We Live in Water review – Jess Walter’s bleak but sympathetic short stories

These tales of male frustration, addiction and failure in north-western US cities are unsparing but insightful, writes Hannah Rosefield
  
  

we live in water review
Killing men softly: Jess Walter. Photograph: Murdo MacLeod Photograph: Murdo MacLeod

The characters in Jess Walter's short stories have cheated on their wives and girlfriends. They've embezzled money and had their children taken into care. Some of them are trying to make amends. A recovering addict begs on the streets for money to buy his son the new Harry Potter book. A convicted ex-trader does community service in a local school.
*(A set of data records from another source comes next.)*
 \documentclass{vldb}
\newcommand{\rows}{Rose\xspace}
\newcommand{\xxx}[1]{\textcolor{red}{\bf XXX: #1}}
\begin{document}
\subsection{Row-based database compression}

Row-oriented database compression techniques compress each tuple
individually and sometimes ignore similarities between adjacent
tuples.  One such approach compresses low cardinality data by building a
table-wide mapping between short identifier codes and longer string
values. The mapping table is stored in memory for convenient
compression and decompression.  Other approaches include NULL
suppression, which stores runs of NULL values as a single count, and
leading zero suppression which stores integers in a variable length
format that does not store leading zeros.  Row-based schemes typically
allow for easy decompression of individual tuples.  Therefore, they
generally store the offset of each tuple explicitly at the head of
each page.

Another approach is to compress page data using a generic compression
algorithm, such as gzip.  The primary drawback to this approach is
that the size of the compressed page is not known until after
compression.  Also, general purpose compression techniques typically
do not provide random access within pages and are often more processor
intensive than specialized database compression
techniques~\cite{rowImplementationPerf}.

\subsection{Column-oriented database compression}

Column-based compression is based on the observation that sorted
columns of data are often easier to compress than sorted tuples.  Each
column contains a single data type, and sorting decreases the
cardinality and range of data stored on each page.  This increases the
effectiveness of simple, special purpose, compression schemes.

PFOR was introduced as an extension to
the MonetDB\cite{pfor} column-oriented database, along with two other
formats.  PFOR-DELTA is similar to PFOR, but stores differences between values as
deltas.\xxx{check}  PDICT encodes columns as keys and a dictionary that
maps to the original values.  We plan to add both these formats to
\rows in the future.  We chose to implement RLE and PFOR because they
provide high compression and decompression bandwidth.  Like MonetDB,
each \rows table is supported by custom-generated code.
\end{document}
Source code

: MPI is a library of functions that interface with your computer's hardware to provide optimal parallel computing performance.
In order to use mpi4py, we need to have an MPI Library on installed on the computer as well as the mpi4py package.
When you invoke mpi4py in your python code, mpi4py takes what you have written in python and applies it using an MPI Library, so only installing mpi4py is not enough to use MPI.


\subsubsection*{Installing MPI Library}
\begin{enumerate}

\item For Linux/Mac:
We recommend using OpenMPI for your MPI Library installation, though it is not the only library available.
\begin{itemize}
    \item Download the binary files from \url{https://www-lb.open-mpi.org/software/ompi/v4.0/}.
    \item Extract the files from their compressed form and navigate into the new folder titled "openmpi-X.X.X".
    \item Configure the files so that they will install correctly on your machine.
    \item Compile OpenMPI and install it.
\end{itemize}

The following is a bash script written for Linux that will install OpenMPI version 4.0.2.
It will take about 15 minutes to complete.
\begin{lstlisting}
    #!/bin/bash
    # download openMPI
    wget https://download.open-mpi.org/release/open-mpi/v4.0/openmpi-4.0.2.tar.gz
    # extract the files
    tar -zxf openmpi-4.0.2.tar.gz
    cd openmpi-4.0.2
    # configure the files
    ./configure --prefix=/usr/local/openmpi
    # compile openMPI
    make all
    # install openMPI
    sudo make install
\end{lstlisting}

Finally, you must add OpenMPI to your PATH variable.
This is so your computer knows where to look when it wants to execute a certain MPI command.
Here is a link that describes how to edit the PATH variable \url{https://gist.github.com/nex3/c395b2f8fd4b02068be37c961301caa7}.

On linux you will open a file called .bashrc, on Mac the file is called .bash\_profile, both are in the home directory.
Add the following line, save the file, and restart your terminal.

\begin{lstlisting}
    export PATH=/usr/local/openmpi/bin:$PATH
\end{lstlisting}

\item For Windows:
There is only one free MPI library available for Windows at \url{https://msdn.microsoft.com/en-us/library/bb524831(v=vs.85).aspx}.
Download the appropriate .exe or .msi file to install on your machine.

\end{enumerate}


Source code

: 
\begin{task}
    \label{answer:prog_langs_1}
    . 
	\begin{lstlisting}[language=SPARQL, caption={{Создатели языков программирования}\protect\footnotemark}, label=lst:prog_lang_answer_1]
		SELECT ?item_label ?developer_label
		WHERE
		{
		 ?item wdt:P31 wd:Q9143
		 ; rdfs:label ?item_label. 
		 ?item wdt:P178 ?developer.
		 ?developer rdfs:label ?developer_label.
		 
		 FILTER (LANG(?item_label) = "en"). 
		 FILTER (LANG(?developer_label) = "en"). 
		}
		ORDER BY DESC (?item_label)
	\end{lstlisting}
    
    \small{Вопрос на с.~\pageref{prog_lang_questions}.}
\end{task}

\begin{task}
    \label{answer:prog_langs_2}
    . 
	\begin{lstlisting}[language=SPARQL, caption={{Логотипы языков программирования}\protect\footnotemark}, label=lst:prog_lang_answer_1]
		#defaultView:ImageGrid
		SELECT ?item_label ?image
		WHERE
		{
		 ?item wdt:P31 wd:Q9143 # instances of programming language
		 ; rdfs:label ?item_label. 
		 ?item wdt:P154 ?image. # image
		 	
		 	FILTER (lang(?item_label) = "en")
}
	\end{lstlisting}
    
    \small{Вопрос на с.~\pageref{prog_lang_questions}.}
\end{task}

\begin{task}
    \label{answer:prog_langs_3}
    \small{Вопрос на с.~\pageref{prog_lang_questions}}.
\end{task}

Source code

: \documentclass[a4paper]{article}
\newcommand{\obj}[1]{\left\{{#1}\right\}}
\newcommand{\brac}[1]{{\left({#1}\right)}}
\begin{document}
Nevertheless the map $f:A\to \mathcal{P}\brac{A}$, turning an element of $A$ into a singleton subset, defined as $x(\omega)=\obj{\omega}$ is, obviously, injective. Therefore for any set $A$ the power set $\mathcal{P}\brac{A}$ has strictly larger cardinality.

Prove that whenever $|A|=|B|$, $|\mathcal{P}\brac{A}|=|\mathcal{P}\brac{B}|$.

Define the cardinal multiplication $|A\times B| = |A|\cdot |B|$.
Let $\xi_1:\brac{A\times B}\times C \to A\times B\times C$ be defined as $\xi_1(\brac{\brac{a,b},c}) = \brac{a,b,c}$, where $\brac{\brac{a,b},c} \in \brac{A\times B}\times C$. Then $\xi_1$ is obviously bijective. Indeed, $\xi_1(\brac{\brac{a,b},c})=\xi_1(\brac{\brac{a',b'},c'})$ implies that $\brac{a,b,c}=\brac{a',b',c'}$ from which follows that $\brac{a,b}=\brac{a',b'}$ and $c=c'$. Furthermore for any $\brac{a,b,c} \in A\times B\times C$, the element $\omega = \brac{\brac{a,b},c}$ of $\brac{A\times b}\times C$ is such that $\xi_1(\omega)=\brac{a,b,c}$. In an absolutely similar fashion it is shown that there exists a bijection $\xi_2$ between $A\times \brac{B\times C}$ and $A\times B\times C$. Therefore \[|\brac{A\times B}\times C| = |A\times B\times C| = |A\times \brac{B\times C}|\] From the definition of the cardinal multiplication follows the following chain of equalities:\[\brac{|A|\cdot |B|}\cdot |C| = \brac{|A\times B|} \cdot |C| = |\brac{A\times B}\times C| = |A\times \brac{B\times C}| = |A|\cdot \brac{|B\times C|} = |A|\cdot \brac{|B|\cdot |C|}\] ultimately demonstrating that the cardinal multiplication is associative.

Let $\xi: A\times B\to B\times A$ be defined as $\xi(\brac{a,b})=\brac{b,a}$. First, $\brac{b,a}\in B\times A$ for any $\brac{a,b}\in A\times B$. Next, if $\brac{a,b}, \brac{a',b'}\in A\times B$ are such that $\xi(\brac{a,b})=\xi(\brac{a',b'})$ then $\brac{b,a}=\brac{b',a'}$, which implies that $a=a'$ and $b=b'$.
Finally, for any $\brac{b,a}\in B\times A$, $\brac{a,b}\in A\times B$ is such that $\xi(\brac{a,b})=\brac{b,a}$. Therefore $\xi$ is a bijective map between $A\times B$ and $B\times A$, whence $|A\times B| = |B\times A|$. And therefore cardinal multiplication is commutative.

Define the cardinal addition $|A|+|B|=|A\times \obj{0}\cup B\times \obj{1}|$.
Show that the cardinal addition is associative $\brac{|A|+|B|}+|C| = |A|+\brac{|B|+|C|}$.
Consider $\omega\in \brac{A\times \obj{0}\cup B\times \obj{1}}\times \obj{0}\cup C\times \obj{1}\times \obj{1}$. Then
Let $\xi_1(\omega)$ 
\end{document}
Heavy on poverty, illness and addiction, We Live in Water contains none of the glamour of Walter's 2012 novel, Beautiful Ruins, which moved between present-day Hollywood and 1960s Italy. Many of the stories take place in the north-west United States: Seattle, Portland and Walter's hometown of Spokane, Washington. But like the earlier novel, We Live in Water deals unsparingly and sympathetically with men – and it is all men – struggling with bad choices and failed ambition. The final story, which consists of 50 numbered paragraphs mixing statistics about Spokane with Walter's own ambivalent feelings about the city, sets his characters' lives against a wider and inescapable culture of deprivation, crime and abuse. In the title story, a father watches his young son standing in front of a fish tank, staring at the fish trapped by its glass walls. "We ain't like fish, Michael," he says. "You can do whatever you want." He knows as well as Walter does that it isn't true.